CSC488 Project Description

For this project, you will implement a compiler, interpreter, or translator for a language with a specific, domain-specific task. The project may be completed individually or in a team of up to three students. The tasks are split into sprints, each with its own deadline:

Team Signup and Proposal (by email): ~~Wed, Jan 11~~ Fri, Jan 13 @ 5 p.m.
Sprint 0: Language Specification: Fri, Jan 27 @ 5 p.m.
Sprint 1: Parser: Fri, Feb 10 @ 5 p.m.
Sprint 2: Backend: Fri, Mar 3 @ 5 p.m.
Sprint 3: Type Extension: Fri, Mar 17 @ 5 p.m.
Public demo: Wed, Mar 29 in class
Sprint 4: Optimization: Fri, Mar 31 @ 5 p.m.

Each sprint will be submitted to your git repository. You will need to submit a brief report describing what was implemented (or not) and noting any important design decisions. You will also need to submit a script that runs your code and demonstrates that the submission meets the requirement for the phase. If you choose a target we cannot easily access (for example, if you are compiling a ROM), then you may submit a video or artifacts in lieu of a script.

Team Signup and Proposal

Your first task is to form a team and inform Andrew. Send an email including the utorids of yourself and your teammates. (Please copy all of your teammates on the email, so that I know that they aren't being "volunteered" onto a team.) Your email should also include a brief description of your proposed project. In particular, tell me (a) what your input language will be, (b) what your target will be, and (c) why you think this project is particularly interesting. In response, I will prepare a git repository for you and send feedback on the project proposal.

You are free to select the domain for your project, including the input language and the target. However, the input language and target must have a few specific attributes. First, the input language must include:

at least two primitive types and related operators,
a conditional, loop, and procedure construct, and
(for sprint 3) a non-primitive type or structure and related operations.

Second, the target must be clearly defined, and ideally, it would allow you to execute or otherwise validate your output. For example, compiling to C is easy, and it would allow you to easily execute your code. Compiling to a document would also lead to easy validation. Compiling to a specific architecture (like MIPS or x86) would be more difficult, and you should allocate extra time early in the term to make sure you can compile to the target.

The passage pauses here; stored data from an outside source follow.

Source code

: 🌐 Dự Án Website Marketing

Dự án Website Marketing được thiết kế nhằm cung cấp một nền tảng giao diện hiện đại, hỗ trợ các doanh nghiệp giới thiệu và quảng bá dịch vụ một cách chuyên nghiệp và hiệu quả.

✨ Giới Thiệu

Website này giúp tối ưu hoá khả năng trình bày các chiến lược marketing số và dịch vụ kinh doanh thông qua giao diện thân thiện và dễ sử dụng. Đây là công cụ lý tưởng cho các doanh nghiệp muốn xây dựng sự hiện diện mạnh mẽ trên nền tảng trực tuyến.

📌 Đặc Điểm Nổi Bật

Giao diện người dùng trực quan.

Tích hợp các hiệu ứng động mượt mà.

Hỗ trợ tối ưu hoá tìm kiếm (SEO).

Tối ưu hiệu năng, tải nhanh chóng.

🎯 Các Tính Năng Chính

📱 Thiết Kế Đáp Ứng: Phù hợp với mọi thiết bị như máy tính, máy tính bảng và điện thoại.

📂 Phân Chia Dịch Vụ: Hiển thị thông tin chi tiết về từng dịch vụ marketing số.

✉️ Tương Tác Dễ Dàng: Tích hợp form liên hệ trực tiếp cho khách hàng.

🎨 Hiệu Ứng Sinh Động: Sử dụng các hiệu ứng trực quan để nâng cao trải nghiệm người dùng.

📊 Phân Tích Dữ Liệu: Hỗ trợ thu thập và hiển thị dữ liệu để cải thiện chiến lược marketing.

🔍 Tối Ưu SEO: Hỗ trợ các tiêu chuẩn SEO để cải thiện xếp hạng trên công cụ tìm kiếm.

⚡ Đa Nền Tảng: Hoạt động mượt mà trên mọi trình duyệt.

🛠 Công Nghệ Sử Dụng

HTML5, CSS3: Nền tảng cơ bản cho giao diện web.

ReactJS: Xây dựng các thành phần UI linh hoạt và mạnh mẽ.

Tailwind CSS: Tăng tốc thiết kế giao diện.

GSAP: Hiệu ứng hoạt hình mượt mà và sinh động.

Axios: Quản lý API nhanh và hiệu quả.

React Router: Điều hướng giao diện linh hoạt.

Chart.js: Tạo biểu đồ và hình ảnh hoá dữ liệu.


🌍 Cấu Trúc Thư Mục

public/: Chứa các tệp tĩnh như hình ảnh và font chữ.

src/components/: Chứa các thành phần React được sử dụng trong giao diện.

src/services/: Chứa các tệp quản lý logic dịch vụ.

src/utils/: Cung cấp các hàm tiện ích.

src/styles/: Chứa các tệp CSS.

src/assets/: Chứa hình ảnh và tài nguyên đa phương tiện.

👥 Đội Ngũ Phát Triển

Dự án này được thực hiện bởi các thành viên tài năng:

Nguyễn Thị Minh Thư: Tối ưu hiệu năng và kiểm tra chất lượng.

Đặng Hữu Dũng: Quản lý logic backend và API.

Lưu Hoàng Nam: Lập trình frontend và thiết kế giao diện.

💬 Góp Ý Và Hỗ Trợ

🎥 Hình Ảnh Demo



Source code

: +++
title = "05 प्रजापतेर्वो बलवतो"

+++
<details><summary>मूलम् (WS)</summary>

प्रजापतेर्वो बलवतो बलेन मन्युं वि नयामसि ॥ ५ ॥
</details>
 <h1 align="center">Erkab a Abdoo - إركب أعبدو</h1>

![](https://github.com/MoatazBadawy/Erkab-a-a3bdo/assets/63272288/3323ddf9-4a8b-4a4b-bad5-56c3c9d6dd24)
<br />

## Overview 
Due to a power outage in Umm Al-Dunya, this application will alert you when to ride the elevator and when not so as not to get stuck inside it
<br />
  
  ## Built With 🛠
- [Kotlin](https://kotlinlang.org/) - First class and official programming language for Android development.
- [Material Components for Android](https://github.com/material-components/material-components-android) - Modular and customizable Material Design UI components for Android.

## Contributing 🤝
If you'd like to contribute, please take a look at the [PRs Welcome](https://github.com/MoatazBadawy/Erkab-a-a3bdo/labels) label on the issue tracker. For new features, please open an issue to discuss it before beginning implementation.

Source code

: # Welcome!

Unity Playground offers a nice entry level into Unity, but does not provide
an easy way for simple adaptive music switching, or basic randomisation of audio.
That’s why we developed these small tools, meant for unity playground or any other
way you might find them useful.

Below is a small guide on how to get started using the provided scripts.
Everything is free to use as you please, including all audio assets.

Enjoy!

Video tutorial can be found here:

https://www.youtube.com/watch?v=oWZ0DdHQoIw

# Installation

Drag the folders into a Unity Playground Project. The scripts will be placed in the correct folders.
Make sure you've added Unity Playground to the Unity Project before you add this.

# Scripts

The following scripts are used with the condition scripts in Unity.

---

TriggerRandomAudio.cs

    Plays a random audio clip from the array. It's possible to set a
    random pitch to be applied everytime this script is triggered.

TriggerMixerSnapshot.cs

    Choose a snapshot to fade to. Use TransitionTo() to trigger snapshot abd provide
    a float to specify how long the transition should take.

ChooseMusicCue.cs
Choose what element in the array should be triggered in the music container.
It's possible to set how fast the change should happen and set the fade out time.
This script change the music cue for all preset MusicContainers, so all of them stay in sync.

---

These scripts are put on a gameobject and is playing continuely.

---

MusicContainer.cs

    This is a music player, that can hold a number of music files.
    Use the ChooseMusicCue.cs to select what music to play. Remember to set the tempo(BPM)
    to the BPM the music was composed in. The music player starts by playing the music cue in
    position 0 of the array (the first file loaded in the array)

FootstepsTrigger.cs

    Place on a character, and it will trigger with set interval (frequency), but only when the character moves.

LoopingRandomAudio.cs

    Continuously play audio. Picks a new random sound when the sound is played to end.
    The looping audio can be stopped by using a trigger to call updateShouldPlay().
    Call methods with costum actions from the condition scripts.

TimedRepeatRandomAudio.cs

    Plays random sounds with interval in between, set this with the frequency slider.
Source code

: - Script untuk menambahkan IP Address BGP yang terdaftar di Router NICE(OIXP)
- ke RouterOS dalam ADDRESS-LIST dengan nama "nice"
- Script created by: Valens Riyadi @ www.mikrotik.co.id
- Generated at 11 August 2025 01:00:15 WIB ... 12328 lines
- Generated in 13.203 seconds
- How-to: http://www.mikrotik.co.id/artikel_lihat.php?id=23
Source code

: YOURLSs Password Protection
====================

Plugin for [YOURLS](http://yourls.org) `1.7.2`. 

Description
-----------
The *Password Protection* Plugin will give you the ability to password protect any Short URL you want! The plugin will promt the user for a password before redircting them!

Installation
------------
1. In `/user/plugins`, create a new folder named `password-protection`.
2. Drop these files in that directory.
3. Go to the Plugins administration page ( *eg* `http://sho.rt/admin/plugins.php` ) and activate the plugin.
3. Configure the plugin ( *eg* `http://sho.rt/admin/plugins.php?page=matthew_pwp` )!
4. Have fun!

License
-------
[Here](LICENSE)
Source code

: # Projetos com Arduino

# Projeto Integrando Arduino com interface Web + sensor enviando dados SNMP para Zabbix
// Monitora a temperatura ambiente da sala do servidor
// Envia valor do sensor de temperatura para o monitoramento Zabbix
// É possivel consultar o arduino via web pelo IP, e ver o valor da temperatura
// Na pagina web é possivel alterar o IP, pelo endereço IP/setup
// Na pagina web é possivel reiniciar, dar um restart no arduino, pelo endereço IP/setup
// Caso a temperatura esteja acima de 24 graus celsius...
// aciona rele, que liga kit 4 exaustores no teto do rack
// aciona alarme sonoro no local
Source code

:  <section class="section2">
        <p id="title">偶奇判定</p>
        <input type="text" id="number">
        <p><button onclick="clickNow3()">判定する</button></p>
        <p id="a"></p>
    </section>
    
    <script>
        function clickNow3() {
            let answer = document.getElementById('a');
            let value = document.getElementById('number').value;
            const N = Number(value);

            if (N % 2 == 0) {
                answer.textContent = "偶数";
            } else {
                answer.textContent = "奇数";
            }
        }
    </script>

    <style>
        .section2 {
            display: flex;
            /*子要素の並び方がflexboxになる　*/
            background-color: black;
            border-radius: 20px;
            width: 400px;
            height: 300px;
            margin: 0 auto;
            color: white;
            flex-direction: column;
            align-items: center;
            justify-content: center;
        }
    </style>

Sprint 0: Language Specification

The goal of the language specification is to convince us that you have a viable project. You will be submitting a two-page PDF document that includes a description of the project (polished from the proposal) and one (or more) examples that demonstrate how the compiler will be used. In addition, you will submit a text file containing the lexical specification for the language. The lexical specification should be formatted as a grammar, as demonstrated in the week 2 exercise.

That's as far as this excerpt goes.